Three forecasting methods compared on error, one chosen, and a hiring plan built from it, all for a seasonal service business: a finished GB513 Unit 10 applied forecast analysis. Searches like "gb 513 unit 10 assignment example", "gb513 unit 10 sample" and "gb513 unit 10 example" land here.
What a finished GB513 Unit 10 applied forecast analysis looks like
Structured as a six- to eight-page report with an executive summary, the analysis opens by stating the decision: how many seasonal technicians to hire for each quarter of next year. A line chart of twelve quarters shows a rising trend with summer and winter peaks. Three methods follow, each in its own section with a short table: a four-quarter moving average, exponential smoothing with the smoothing constant stated, and a linear trend adjusted by seasonal indexes. A comparison table ranks them on mean absolute deviation and mean absolute percentage error over the same holdout quarters. The chosen method produces next year's four quarterly forecasts, which a final section converts into technician counts using calls per technician. Limitations and a reference list close the report.
How a GB513 Unit 10 example is structured
An executive summary leads because the audience is an owner who may read nothing else; it states the forecast and the hiring numbers in four sentences. The data section precedes the methods so seasonality is established visually before any method has to handle it. Methods run from simplest to most adapted, which lets the paper show why the moving average lags the peaks and why smoothing alone cannot anticipate a season. Error comparison uses a holdout period rather than the fitting period, so the winner is chosen on quarters it did not see. Seasonal indexes are explained in one paragraph, including why they average to one. The staffing conversion is where the course's managerial thread returns: forecast calls divided by capacity per technician, rounded up, with a buffer tied to forecast error.
Executive summary with numbers
Four sentences give the method chosen, next year's quarterly forecasts, the seasonal hires implied and the main risk. Read alone, this block would still let the owner act.
Twelve quarters, charted
The line chart makes the summer and winter peaks obvious and shows volume climbing about six percent a year. A paragraph names both patterns, which justifies testing a seasonal method.
Three methods on one holdout
The last four quarters are held back. Each method forecasts them, and MAD and MAPE are reported in one table. Trend with seasonal indexes wins clearly, missing by about four percent on average.
From calls to technicians
Forecast calls are divided by quarterly capacity per technician and rounded up. The summer quarter needs three seasonal hires beyond the permanent staff, the winter quarter two.
Limits stated plainly
Three years is a short history, weather extremes are not modeled, and a new competitor could shift demand. The report suggests revisiting the forecast each quarter as new data arrive.
Where marks go in GB513 Unit 10
The final analysis tends to carry more weight than any single earlier unit, and rubrics commonly score it on method, accuracy measurement, interpretation and recommendation separately. Papers lose the most when the forecast stops at numbers: next year's calls predicted with no hiring, inventory or budget implication. Choosing a method without comparing error, or comparing error on the same data used to fit, costs method credit. Ignoring visible seasonality and forecasting with a straight trend line is a frequent and heavily marked error. A smoothing constant or moving-average span stated without justification draws a comment. Presentation matters more here than in earlier units: an executive summary that buries the recommendation, charts without titles, and a missing limitations section all reduce the score of an otherwise sound report.
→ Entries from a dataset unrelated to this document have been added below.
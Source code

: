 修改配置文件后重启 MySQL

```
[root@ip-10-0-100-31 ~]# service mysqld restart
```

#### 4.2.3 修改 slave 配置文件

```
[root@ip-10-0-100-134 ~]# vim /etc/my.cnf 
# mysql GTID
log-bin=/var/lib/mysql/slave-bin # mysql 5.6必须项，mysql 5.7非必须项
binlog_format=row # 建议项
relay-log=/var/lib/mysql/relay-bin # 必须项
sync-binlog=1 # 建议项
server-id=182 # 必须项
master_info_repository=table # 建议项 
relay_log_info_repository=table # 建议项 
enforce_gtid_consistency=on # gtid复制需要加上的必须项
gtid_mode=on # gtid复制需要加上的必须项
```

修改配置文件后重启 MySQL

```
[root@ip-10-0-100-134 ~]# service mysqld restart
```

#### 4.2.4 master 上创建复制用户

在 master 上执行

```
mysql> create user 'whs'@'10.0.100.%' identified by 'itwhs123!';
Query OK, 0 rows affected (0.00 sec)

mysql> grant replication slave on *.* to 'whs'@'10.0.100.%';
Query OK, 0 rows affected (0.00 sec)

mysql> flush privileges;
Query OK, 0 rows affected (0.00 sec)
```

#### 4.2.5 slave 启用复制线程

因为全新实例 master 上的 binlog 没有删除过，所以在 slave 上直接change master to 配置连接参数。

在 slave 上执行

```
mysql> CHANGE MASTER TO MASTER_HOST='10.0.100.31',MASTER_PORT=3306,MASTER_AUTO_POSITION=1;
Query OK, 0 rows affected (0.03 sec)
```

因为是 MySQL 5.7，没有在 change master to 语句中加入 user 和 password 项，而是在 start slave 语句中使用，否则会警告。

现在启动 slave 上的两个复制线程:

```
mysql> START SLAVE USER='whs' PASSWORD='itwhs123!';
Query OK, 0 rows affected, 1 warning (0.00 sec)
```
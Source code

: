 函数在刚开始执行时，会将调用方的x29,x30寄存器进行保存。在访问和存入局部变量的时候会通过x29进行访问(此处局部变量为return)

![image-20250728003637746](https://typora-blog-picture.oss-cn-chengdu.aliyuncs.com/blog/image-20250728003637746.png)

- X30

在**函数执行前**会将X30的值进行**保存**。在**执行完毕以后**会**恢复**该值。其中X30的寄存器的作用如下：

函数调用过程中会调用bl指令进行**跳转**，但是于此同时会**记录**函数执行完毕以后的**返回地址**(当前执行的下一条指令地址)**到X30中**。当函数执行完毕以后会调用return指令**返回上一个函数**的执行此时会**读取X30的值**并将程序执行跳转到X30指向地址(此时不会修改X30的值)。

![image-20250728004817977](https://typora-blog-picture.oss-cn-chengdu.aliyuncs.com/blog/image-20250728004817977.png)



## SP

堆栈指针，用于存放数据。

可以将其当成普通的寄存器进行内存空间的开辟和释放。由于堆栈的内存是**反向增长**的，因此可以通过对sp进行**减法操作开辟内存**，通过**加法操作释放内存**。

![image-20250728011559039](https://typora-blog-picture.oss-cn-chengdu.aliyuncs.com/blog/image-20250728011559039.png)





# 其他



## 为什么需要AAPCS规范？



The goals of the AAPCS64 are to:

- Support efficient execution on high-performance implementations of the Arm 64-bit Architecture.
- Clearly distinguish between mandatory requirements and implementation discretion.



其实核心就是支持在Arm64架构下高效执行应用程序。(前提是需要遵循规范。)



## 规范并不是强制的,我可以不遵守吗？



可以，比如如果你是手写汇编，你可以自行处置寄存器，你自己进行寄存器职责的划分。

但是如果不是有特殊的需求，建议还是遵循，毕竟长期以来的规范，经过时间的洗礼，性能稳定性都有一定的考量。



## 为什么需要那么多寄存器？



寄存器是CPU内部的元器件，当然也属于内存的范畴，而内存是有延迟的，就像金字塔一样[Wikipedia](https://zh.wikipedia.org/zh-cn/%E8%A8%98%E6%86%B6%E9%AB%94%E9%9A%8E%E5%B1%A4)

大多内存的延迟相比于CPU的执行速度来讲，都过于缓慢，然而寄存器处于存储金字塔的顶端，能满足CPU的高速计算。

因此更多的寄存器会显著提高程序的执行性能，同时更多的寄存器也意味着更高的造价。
Get a GB513 Unit 10 example written to your instructions
Your capstone dataset and GB513 Unit 10 instructions, plus the rubric, are enough for a custom forecast analysis matched to your scenario, whether it predicts sales, demand or staffing. The first sample costs nothing. Its recommendation converts the forecast into the decision your prompt names, and delivery takes 24 to 48 hours.
GB513 Unit 10 questions, answered
Which forecasting method does the final analysis need to use?
Whichever the prompt names, and if it names none, more than one. The strongest GB513 finals compare at least two methods on the same holdout data and choose on measured error. A moving average, exponential smoothing and a trend with seasonal adjustment cover most business series. Regression-based forecasts also work when the prompt supplies a driver variable.
What is the difference between MAD and MAPE?
MAD is the average size of forecast errors in the original units, such as calls or dollars. MAPE expresses the same errors as a percentage of actual values, which makes it easier to compare across series of different sizes. Reporting both is common. The contractor forecast uses MAPE in the executive summary because an owner grasps percentages faster than raw counts.
How long should the Unit 10 analysis be?
Length follows the prompt, but completed analyses in this course often run six to ten pages plus appendices. What matters more is that the executive summary stands alone, each method gets a short section, and the recommendation is specific. Adding pages of pasted output does not add credit and can hide the decision the rubric is looking for.